The number of healpix tiles is determined by the *Nside* (-n) option.
``-n 1`` means split the sky into 12 pieces.  ``-n 2`` means split the sky
into 48 pieces.  You probably don't want to go any finer than that.

For reference, maps of the healpix tiles are here:
`Nside=1 healpixes <http://trac.astrometry.net/browser/trunk/src/astrometry/util/hp.png>`_;
`Nside=2 healpixes <http://trac.astrometry.net/browser/trunk/src/astrometry/util/hp2.png>`_.

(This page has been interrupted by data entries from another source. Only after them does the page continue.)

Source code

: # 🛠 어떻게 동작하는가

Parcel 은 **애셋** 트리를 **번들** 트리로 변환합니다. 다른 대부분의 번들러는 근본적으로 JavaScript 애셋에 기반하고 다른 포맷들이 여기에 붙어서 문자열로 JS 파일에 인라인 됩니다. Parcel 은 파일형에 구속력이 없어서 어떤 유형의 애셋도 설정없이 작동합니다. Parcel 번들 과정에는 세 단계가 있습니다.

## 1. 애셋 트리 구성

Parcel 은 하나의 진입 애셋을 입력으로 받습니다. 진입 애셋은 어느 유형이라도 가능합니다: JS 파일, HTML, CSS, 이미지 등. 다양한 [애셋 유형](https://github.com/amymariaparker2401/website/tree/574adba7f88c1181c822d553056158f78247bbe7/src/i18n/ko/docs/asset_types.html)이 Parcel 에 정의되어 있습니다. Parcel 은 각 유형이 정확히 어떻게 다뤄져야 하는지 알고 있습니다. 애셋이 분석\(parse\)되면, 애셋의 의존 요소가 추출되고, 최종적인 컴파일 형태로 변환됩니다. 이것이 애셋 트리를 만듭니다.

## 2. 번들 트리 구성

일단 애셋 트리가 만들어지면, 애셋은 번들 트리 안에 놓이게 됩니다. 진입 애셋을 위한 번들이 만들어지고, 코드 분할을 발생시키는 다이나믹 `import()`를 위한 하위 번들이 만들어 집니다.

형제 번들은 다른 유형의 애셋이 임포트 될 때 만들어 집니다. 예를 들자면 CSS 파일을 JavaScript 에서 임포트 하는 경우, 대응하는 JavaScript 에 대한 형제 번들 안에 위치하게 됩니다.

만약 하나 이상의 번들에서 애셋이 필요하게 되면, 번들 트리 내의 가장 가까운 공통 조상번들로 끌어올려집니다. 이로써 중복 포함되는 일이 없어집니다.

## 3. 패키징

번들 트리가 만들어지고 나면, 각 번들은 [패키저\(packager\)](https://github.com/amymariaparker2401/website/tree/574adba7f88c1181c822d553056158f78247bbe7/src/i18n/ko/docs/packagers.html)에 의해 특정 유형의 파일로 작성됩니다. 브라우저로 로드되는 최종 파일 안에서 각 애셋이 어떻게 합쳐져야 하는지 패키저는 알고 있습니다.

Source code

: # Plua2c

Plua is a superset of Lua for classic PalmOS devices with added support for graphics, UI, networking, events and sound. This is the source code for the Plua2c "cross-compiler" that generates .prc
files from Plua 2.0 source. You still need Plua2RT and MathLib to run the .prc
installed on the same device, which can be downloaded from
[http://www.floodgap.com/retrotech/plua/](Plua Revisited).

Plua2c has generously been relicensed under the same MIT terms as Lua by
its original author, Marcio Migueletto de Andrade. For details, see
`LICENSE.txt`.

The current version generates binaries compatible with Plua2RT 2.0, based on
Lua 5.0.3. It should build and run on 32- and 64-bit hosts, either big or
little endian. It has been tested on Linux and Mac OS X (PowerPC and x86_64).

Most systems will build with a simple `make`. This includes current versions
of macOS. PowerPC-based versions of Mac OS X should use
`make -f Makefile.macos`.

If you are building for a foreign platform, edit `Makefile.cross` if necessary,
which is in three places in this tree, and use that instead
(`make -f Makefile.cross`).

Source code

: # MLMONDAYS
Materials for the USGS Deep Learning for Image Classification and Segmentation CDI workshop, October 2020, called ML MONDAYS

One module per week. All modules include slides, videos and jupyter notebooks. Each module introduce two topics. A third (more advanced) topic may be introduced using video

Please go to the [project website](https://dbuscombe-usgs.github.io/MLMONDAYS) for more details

You probably want to set ``-m`` for the *margin* -- extra overlapping
area around each healpix tile.  You probably want to set this about
half as big as the images you are going to solve.  This will mean that
in the margin areas, multiple healpix tiles will contain the same
stars.

If you want to "tag-along" extra information into the index files,
include those columns with the ``-c`` option.

Example hpsplit command::

    hpsplit -o 2mass-hp%02i.fits -n 2 -m 1 2mass/2mass-*.fits

Notice the ``%02i`` in the output filename; that's a "printf string"
that says, write an integer, using 2 digits, padding with zeros.  The
outputs will be named 2mass-hp00.fits through 2mass-hp11.fits (for ``-n
1``).

At the end of this, you will have 12 or 48 FITS tables (assuming your
input catalog was all-sky; fewer if not).  You will build several
index file for each of these (each one covering one scale).

.. _build-index:

Building Index Files
====================

Finally!  The real deal.

*build-astrometry-index* has a daunting number of options, but don't panic::

    > build-astrometry-index
    You must specify input & output filenames.
    This program is part of the Astrometry.net suite.
    For details, visit  http://astrometry.net .
    Subversion URL svn+ssh://astrometry.net/svn/trunk/src/astrometry/util/
    Revision 22921, date 2013-06-02 15:07:59 -0400 (Sun, 02 Jun 2013).
    
    Usage: build-astrometry-index
          (
             -i <input-FITS-catalog>  input: source RA,DEC, etc
        OR,
             -1 <input-index>         to share another index's stars
          )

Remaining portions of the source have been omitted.